INTERVIEWER: NOW, TELL ME THAT SAME STORY AGAIN, BUT START IT BY SAYING THE INCREDIBLE THING ABOUT THE WHOLE STORY OF EMMETT TILL IS THAT HE ALMOST MISSED THE TRAIN, LEAVING CHICAGO. INTERVIEWER 2: IN YOUR OWN WORDS. INTERVIEWER: IN YOUR OWN WORDS. Jones: OK. The incredible thing about the whole story is-- CAMERA CREW MEMBER: START THAT AGAIN PLEASE. Jones: OK. The incredible thing about the whole story is Emmett almost missed the train leaving Chicago to Money, Mississippi. My grandfather and Wheeler and him were scheduled to take a train from Illinois Central off of Roosevelt and Michigan Avenue. So when Emmett got there, the train had took off. So he was able to catch up with the, with the train at 63rd and Kembrall. If he had been a minute late, he wouldn't have caught it.
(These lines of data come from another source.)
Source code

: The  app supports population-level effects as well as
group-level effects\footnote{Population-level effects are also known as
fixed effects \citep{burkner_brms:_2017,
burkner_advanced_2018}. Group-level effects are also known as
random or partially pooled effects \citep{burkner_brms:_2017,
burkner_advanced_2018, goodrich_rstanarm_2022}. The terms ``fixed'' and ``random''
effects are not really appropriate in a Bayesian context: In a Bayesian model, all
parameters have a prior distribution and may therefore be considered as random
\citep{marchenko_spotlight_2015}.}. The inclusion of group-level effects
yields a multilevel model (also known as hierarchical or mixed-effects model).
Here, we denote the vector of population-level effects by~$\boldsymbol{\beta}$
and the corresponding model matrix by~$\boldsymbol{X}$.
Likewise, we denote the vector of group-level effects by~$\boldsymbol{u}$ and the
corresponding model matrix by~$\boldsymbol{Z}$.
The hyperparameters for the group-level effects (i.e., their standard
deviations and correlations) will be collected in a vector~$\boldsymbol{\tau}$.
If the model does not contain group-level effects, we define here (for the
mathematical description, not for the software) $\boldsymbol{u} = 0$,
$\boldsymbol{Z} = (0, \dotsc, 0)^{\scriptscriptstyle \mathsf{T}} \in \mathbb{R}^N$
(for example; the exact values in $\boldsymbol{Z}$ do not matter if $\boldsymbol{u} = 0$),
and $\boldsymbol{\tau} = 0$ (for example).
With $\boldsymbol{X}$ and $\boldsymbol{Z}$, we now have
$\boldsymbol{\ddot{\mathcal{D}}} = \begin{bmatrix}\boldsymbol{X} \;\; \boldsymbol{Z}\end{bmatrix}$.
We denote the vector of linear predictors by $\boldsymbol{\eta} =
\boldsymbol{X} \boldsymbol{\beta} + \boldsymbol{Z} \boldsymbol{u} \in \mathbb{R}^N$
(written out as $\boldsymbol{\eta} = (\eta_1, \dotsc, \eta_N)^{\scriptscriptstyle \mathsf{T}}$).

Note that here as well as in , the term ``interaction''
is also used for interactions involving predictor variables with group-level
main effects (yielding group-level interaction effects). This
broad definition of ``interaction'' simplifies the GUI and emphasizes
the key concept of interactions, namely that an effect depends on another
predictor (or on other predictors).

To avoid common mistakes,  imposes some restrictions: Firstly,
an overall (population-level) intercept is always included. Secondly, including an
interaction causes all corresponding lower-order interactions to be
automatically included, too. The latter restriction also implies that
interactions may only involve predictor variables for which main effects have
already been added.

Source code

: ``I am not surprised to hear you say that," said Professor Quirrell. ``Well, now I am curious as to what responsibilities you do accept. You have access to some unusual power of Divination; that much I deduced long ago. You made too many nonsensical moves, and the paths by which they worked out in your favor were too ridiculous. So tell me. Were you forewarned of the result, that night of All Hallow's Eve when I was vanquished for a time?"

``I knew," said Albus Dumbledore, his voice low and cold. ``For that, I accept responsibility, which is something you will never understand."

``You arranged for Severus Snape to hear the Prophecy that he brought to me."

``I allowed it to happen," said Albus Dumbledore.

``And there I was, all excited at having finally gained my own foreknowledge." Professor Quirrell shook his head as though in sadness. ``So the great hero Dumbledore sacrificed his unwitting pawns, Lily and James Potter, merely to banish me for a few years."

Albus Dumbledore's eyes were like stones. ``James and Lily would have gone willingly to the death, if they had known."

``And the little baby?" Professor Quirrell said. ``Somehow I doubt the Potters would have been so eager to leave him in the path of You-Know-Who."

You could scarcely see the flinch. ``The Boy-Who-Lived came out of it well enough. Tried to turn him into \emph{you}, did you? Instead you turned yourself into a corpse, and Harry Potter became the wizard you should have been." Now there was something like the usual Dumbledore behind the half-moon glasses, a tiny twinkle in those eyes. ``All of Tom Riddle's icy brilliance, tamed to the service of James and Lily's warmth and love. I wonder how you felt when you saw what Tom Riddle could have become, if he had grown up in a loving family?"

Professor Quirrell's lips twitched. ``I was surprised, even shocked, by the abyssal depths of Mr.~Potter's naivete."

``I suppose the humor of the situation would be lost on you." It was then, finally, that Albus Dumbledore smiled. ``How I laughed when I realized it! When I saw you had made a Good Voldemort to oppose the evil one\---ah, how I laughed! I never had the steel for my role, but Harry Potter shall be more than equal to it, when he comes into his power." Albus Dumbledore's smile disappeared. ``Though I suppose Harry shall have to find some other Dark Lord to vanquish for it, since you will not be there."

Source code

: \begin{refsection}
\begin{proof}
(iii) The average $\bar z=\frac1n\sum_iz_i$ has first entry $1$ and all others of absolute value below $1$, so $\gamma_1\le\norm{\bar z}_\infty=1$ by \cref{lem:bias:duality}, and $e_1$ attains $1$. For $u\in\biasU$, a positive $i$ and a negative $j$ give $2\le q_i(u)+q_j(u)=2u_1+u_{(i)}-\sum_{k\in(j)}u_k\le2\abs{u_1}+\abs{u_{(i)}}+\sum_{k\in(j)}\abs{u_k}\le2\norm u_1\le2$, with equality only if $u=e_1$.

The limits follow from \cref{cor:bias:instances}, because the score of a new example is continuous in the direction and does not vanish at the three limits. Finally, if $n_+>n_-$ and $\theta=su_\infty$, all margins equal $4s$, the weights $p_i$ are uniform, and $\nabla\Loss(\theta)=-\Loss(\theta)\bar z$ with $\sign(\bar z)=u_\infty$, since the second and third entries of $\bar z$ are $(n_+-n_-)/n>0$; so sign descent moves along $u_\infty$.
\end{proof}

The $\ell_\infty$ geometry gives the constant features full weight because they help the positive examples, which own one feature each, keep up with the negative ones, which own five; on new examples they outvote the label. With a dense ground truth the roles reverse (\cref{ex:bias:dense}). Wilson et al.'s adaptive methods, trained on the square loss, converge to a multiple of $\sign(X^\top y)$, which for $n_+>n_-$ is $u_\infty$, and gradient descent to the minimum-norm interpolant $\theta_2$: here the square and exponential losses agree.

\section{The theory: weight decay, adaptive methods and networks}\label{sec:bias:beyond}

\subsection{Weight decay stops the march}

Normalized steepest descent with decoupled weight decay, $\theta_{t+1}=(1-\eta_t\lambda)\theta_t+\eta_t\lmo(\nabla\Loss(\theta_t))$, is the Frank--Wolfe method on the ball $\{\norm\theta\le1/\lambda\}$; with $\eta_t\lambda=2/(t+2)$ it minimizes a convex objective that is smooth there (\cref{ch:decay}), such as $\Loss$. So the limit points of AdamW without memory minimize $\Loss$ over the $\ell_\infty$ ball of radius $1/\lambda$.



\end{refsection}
INTERVIEWER: OK. TELL ME ABOUT, YOUR COUSIN, YOUR COUSIN ACTUALLY SAW IT AND THEN HE DISAPPEARED THE NEXT DAY. DID HE-- Jones: Yeah, I had a cousin, my cousin Wheeler, first cousin Wheeler Parker, who was also down there. When the mens came into the house that night. He was awake through the whole affair. And, so, when they took Emmett out of there he didn't go back to bed. He stayed up. So, when I woke up that morning, he was sitting on the porch with my grandfather. So after the Sheriff got there and we talked with the Sheriff and everything, some kind of way he called one of his uncles, and they took him to Memphis and got him out of there. Well, I knew one thing--cause I had left there, I left and went to Greenwood, came back he was gone. Yeah, at the time, he was sixteen. INTERVIWER: WHY-- Jones: I was seventeen. INTERVIEWER: WHY DID HE LEAVE SO FAST, YOU THINK? Jones: He was afraid, he was shaken. It took, it really took effect on him. Shook him up, really shook him up. INTERVIEWER: DID YOU EVER FEEL LIKE THEY, POSSIBLE THEY MIGHT COME BACK AND GET YOU. DID YOU EVER FEEL THREATENED YOURSELF? Jones: Yeah, I did-- INTERVIEWER: I DID WHAT? TELL ME WHAT. Jones: I felt threatened that Monday night. Like I was saying, I had a cousin who was in, he was a Sergeant in the Air Force so he took me home to Greenwood. Greenwood was around about 10 miles away to have dinner with him. So, when he brought me back to the house, I seen the house all lit up. So he just pulled up in the driveway and said, OK, I'll see ya. I said, OK. I go in the house, there's not a soul in the house. It was the empty house. And, I laid there all night. The first time I was stayed awake all night. Then, then I got so afraid, that I got underneath the bed. And I remember that rooster, seemed like he crowed, he must have crowed ten or fifteen time during the course of that night. I remember at school they used, used to tell us that when the rooster crowed, soon it be daybreak, you know. So I used to, I raised up, peep out the window. It was still pitch dark out there, you know. So I stayed to take out light and then I went to the people house next door, you know. And what had happened, my grandfather had gotten afraid and slept in his car in back of the church, you know.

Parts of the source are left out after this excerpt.